Data under study: Begin

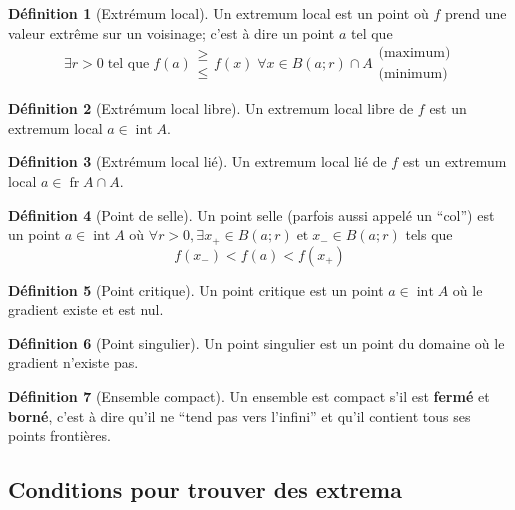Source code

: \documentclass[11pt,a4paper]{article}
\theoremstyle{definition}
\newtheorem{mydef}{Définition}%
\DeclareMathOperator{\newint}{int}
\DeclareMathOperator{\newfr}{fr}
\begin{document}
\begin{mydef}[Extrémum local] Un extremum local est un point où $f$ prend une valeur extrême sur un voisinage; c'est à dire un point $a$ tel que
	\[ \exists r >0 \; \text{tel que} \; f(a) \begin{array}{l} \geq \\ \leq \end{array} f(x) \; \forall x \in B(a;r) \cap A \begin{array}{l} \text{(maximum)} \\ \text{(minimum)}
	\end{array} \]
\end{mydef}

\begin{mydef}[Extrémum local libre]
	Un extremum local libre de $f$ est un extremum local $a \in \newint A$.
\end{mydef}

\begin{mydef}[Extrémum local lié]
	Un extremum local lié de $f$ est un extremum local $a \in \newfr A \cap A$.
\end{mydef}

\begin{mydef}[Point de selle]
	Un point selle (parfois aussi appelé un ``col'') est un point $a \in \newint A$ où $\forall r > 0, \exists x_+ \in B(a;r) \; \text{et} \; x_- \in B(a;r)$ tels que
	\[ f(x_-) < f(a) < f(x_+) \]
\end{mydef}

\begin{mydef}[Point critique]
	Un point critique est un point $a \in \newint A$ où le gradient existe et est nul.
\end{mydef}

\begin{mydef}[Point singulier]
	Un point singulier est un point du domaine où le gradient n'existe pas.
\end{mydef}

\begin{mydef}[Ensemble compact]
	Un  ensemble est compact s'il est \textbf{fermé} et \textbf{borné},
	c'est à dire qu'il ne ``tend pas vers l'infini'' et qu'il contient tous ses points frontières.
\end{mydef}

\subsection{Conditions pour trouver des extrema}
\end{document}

Data under study: End
Data under study: Begin

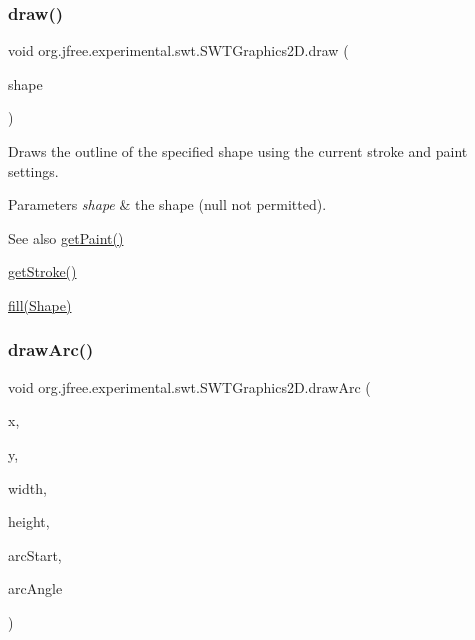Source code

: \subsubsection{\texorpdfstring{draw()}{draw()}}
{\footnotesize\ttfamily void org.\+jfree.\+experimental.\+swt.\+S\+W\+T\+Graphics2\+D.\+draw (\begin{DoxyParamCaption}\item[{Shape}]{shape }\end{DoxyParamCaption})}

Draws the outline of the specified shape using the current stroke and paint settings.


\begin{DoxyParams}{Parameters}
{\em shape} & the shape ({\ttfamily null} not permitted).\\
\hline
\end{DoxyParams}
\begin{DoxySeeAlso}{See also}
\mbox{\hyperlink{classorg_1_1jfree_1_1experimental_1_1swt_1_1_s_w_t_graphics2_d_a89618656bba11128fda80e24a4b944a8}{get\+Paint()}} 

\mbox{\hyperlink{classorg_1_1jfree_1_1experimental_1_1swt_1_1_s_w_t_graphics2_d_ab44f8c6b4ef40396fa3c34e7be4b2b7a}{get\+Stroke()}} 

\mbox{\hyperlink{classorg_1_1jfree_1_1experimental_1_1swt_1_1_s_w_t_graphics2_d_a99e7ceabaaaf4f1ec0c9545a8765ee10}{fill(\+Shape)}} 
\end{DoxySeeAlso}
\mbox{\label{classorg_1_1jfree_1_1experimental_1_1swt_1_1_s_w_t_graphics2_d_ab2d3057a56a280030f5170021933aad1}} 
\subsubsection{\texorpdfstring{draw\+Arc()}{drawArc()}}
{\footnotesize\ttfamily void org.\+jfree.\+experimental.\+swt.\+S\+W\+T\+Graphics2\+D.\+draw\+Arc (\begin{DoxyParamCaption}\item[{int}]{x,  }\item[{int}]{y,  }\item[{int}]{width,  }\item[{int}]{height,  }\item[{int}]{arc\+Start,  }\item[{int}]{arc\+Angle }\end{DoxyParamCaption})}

Data under study: End

Task to carry out: Look for the word "mbox" in every line of the listing and copy the lines that have it.

Expected answer:
\mbox{\hyperlink{classorg_1_1jfree_1_1experimental_1_1swt_1_1_s_w_t_graphics2_d_a89618656bba11128fda80e24a4b944a8}{get\+Paint()}} 
\mbox{\hyperlink{classorg_1_1jfree_1_1experimental_1_1swt_1_1_s_w_t_graphics2_d_ab44f8c6b4ef40396fa3c34e7be4b2b7a}{get\+Stroke()}} 
\mbox{\hyperlink{classorg_1_1jfree_1_1experimental_1_1swt_1_1_s_w_t_graphics2_d_a99e7ceabaaaf4f1ec0c9545a8765ee10}{fill(\+Shape)}} 
\mbox{\label{classorg_1_1jfree_1_1experimental_1_1swt_1_1_s_w_t_graphics2_d_ab2d3057a56a280030f5170021933aad1}} 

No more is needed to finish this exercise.